**Data provided:**
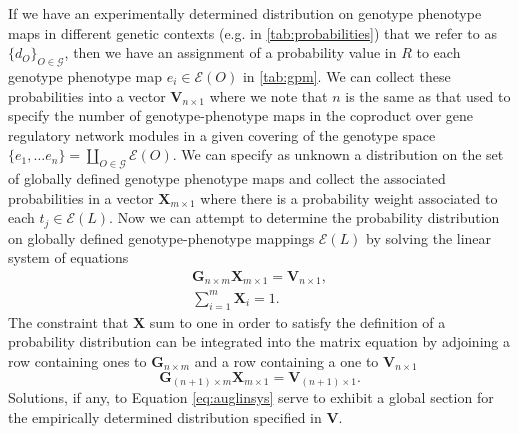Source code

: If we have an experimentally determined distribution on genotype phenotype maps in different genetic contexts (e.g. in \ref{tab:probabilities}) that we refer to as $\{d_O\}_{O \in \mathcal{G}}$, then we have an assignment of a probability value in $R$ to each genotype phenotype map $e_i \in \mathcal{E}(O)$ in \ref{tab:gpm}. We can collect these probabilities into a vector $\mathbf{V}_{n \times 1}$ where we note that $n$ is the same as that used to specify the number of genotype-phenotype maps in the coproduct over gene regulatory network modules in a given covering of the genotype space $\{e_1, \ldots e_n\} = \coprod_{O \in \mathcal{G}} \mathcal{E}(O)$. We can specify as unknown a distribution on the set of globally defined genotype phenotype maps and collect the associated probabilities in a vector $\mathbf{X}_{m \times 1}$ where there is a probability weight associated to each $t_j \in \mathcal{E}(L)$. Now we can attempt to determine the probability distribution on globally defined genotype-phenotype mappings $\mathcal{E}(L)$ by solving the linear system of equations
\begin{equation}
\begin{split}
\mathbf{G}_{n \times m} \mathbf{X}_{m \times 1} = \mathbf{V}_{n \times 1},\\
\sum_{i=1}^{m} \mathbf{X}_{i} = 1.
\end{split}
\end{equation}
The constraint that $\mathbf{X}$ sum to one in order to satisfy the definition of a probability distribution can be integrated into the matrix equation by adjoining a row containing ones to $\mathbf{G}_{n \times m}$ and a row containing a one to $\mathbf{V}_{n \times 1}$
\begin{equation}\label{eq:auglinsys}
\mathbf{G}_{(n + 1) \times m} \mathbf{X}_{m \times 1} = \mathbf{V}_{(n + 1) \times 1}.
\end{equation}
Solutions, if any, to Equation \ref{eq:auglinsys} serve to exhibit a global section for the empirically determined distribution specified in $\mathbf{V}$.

**What is being asked:** Copy each line from the entries above that has the word "auglinsys" in it.

**Result for this exercise:**
\begin{equation}\label{eq:auglinsys}
Solutions, if any, to Equation \ref{eq:auglinsys} serve to exhibit a global section for the empirically determined distribution specified in $\mathbf{V}$.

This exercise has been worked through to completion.